Give back exactly the lines that run from the beginning of the entries to the line containing "Note that $\N\unlhd\N\K$", both included, and nothing else.
━━━━━━━━
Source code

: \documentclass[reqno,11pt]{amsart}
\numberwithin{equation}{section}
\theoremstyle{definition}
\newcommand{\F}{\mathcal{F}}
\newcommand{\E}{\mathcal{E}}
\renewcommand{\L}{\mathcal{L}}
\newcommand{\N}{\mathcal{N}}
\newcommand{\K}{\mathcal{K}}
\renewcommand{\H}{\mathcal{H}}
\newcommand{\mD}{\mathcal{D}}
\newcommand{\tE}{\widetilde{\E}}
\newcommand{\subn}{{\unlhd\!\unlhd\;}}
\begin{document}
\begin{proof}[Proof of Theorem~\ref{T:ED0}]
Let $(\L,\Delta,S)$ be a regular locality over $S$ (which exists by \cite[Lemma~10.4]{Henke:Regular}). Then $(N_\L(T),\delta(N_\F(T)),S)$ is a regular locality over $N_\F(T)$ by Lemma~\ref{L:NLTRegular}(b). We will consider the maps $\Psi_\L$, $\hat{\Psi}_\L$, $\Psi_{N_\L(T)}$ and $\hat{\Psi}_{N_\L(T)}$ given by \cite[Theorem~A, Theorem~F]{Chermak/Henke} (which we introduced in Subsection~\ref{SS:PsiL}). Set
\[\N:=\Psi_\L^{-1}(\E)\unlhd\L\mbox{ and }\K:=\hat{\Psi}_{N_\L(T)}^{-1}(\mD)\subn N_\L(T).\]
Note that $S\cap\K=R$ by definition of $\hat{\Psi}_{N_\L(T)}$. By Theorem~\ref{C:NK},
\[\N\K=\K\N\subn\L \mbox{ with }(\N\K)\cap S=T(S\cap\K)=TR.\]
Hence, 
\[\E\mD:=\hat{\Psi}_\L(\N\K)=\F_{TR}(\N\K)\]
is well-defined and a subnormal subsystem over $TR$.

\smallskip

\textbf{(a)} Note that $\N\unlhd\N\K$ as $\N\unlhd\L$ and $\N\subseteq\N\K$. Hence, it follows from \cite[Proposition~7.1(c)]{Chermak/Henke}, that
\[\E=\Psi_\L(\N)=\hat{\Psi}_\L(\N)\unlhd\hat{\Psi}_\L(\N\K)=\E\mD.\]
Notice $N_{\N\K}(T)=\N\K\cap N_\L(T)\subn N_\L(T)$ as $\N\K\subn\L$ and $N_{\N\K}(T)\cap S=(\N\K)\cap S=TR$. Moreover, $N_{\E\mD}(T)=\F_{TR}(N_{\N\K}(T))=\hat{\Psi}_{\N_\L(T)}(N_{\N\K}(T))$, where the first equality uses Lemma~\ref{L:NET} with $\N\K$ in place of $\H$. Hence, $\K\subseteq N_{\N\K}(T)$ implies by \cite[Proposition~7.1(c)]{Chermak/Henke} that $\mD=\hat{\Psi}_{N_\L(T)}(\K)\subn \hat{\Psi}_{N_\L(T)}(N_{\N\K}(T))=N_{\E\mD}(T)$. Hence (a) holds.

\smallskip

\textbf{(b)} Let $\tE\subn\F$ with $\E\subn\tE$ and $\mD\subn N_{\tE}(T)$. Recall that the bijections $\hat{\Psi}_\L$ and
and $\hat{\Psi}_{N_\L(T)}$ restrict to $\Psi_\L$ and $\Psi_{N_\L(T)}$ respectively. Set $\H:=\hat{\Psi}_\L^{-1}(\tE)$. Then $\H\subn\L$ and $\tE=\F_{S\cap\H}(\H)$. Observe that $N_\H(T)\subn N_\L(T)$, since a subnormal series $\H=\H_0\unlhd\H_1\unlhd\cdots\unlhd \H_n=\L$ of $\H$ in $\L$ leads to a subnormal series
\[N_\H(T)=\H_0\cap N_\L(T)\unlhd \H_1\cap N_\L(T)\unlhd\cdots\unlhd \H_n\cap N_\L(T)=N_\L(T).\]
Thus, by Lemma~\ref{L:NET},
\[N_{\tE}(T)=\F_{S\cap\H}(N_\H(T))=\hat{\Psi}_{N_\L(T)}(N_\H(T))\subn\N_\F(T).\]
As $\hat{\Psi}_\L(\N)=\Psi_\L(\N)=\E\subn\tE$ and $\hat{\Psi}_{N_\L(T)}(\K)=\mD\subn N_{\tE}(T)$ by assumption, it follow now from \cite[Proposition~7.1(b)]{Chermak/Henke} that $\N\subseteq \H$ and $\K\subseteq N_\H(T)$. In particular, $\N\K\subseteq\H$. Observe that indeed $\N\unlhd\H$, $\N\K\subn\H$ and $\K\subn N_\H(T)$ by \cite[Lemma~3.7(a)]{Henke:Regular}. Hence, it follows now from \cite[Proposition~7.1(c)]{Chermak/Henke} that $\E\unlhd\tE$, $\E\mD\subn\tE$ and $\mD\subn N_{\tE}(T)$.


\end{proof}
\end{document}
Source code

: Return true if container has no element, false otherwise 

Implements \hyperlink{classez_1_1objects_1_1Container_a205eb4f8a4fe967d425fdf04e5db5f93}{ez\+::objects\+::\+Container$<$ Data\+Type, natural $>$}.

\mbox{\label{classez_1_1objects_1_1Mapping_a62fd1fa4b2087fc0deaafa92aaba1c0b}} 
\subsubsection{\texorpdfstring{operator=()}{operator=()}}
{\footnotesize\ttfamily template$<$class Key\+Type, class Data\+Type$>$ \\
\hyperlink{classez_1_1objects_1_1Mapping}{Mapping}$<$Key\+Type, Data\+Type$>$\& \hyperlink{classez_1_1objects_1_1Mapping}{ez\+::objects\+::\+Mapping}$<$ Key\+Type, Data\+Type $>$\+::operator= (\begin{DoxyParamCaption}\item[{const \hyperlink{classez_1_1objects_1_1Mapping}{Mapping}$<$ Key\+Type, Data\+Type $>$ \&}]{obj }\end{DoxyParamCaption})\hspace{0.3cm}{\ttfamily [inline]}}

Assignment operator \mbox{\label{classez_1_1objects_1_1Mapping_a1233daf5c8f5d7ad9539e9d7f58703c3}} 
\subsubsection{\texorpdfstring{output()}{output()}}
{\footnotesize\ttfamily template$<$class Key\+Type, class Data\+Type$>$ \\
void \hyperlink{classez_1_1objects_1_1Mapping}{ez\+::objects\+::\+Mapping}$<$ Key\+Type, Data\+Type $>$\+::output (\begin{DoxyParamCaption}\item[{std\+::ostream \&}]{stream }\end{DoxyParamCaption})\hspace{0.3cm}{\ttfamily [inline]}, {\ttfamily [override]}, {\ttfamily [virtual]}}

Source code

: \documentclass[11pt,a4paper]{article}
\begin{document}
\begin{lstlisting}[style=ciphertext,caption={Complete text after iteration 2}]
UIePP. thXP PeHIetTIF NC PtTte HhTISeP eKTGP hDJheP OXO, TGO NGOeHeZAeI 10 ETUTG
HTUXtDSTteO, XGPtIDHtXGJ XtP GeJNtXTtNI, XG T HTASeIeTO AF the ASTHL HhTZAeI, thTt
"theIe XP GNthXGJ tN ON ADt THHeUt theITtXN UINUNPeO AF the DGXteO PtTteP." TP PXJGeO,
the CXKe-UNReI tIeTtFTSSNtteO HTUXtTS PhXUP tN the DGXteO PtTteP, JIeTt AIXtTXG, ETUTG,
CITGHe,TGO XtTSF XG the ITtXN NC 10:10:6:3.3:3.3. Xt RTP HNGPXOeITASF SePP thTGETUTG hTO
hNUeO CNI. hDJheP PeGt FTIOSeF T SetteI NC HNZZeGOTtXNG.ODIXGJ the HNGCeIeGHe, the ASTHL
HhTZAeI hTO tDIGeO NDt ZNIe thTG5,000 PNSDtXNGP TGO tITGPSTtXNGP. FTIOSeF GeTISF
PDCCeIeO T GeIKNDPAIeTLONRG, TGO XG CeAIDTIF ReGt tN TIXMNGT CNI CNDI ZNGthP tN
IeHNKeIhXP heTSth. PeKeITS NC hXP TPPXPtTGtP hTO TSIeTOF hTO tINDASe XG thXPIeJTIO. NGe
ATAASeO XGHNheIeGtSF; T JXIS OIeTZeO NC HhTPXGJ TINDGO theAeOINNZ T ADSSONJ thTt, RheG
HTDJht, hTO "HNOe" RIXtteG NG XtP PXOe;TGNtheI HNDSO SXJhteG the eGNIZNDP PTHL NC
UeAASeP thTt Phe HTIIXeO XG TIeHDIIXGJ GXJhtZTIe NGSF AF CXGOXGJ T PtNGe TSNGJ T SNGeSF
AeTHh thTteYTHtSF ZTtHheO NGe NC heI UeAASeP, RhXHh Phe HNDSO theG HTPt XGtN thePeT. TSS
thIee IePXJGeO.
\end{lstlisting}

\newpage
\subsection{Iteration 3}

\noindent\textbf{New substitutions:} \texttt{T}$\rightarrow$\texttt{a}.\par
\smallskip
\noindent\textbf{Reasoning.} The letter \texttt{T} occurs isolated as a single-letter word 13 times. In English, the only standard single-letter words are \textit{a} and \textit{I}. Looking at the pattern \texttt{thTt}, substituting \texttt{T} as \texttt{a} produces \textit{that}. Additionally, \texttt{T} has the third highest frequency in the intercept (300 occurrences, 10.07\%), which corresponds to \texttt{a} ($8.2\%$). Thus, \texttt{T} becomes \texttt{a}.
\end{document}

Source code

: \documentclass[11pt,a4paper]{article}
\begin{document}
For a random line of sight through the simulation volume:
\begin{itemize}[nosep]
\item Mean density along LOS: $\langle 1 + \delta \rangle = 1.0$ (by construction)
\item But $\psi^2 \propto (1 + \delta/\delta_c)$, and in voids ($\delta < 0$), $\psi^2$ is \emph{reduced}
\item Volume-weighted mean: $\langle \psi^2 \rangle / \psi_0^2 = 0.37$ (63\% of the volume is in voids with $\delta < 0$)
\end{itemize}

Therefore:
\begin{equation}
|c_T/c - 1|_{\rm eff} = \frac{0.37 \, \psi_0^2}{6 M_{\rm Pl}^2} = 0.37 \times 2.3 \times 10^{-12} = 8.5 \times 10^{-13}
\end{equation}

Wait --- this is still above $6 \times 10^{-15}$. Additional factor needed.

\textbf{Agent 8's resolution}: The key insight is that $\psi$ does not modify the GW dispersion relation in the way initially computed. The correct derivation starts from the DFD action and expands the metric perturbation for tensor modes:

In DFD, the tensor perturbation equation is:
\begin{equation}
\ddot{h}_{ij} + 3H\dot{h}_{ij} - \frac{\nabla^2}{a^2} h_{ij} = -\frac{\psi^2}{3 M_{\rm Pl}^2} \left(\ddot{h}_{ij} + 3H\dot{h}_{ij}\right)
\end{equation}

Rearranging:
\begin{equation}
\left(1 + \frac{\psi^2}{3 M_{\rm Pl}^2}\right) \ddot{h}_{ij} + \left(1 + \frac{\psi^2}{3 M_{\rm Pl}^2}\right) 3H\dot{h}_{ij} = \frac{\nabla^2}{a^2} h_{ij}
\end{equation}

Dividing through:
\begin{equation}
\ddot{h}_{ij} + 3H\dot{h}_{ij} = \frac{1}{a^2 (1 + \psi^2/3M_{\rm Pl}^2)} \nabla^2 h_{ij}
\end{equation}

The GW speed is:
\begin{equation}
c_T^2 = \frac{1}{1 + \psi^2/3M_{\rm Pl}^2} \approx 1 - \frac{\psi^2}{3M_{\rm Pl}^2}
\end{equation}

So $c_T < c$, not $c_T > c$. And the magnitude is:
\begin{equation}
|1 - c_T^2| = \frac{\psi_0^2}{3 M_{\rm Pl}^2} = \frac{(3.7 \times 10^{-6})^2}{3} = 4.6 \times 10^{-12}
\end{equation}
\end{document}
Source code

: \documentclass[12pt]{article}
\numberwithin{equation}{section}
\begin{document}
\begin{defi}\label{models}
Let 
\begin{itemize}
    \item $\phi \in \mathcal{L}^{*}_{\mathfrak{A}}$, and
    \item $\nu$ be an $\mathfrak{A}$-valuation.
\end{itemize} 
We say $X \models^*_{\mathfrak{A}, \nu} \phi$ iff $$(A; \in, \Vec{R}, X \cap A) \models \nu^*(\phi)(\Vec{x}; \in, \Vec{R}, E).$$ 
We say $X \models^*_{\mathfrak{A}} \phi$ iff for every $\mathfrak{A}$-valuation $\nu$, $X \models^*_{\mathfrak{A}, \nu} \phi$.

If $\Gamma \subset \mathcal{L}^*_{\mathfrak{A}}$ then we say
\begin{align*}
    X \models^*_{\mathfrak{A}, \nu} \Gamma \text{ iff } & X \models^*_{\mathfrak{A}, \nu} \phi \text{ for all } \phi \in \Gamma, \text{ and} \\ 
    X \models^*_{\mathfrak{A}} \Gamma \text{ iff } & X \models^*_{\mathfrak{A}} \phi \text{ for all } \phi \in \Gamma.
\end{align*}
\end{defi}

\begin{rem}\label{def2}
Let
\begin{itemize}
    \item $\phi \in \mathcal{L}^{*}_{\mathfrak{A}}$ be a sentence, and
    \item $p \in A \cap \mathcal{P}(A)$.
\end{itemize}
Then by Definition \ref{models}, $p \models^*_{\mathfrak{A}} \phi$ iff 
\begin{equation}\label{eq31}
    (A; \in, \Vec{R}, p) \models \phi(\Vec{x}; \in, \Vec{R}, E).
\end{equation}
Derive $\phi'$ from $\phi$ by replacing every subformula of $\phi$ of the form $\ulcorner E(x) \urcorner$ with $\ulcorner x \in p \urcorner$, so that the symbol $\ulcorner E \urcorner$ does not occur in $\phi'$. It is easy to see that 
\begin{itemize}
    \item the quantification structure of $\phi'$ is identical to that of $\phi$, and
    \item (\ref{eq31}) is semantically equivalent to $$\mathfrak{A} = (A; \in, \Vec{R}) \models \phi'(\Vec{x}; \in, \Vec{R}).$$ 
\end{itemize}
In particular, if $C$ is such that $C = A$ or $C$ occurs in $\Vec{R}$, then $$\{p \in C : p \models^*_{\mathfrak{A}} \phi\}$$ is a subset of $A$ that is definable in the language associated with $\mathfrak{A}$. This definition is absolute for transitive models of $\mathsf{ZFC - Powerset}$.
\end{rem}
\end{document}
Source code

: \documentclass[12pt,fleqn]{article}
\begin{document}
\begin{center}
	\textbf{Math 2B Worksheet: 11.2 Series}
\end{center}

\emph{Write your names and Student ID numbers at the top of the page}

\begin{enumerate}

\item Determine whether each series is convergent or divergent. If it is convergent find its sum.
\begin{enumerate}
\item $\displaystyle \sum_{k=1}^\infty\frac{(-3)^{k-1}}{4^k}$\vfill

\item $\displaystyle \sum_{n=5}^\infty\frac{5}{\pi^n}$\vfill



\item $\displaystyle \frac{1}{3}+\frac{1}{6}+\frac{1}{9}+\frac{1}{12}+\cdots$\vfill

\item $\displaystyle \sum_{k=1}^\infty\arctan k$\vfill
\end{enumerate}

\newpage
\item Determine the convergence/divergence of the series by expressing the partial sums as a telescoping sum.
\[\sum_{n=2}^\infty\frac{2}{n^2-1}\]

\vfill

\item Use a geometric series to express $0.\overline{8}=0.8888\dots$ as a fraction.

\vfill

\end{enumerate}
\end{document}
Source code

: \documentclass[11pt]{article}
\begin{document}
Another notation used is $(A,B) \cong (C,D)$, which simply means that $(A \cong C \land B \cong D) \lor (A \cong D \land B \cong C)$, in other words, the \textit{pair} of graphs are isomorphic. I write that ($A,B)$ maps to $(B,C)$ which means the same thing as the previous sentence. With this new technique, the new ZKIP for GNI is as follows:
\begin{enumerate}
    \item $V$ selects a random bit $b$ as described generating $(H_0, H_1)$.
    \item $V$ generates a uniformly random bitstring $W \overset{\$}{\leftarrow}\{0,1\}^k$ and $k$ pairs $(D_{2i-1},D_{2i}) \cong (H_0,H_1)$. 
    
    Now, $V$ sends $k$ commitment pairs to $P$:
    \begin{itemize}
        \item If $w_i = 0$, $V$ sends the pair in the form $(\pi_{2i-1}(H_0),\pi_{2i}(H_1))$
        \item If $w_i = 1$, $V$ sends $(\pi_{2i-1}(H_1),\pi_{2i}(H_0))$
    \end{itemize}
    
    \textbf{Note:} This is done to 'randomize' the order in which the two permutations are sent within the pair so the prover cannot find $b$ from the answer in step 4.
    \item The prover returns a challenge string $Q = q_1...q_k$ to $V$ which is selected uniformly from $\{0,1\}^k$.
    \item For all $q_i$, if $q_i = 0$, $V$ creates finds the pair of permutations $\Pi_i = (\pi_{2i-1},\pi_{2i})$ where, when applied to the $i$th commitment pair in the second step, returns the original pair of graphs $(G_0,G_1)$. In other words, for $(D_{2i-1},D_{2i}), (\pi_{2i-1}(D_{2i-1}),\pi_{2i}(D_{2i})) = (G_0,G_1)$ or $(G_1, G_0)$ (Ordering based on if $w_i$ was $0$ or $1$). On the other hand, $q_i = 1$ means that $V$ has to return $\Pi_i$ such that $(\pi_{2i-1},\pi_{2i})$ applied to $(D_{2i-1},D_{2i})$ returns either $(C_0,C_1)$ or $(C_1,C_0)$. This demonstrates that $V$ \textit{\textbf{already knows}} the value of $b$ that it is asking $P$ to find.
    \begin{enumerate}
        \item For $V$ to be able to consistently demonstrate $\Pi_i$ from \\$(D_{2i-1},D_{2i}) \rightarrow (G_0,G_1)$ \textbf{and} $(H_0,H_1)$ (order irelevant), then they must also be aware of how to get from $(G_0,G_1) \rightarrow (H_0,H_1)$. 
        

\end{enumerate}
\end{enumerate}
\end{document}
━━━━━━━━
- [Solution to this exercise]:
Source code

: \documentclass[reqno,11pt]{amsart}
\numberwithin{equation}{section}
\theoremstyle{definition}
\newcommand{\F}{\mathcal{F}}
\newcommand{\E}{\mathcal{E}}
\renewcommand{\L}{\mathcal{L}}
\newcommand{\N}{\mathcal{N}}
\newcommand{\K}{\mathcal{K}}
\renewcommand{\H}{\mathcal{H}}
\newcommand{\mD}{\mathcal{D}}
\newcommand{\tE}{\widetilde{\E}}
\newcommand{\subn}{{\unlhd\!\unlhd\;}}
\begin{document}
\begin{proof}[Proof of Theorem~\ref{T:ED0}]
Let $(\L,\Delta,S)$ be a regular locality over $S$ (which exists by \cite[Lemma~10.4]{Henke:Regular}). Then $(N_\L(T),\delta(N_\F(T)),S)$ is a regular locality over $N_\F(T)$ by Lemma~\ref{L:NLTRegular}(b). We will consider the maps $\Psi_\L$, $\hat{\Psi}_\L$, $\Psi_{N_\L(T)}$ and $\hat{\Psi}_{N_\L(T)}$ given by \cite[Theorem~A, Theorem~F]{Chermak/Henke} (which we introduced in Subsection~\ref{SS:PsiL}). Set
\[\N:=\Psi_\L^{-1}(\E)\unlhd\L\mbox{ and }\K:=\hat{\Psi}_{N_\L(T)}^{-1}(\mD)\subn N_\L(T).\]
Note that $S\cap\K=R$ by definition of $\hat{\Psi}_{N_\L(T)}$. By Theorem~\ref{C:NK},
\[\N\K=\K\N\subn\L \mbox{ with }(\N\K)\cap S=T(S\cap\K)=TR.\]
Hence, 
\[\E\mD:=\hat{\Psi}_\L(\N\K)=\F_{TR}(\N\K)\]
is well-defined and a subnormal subsystem over $TR$.

\smallskip

\textbf{(a)} Note that $\N\unlhd\N\K$ as $\N\unlhd\L$ and $\N\subseteq\N\K$. Hence, it follows from \cite[Proposition~7.1(c)]{Chermak/Henke}, that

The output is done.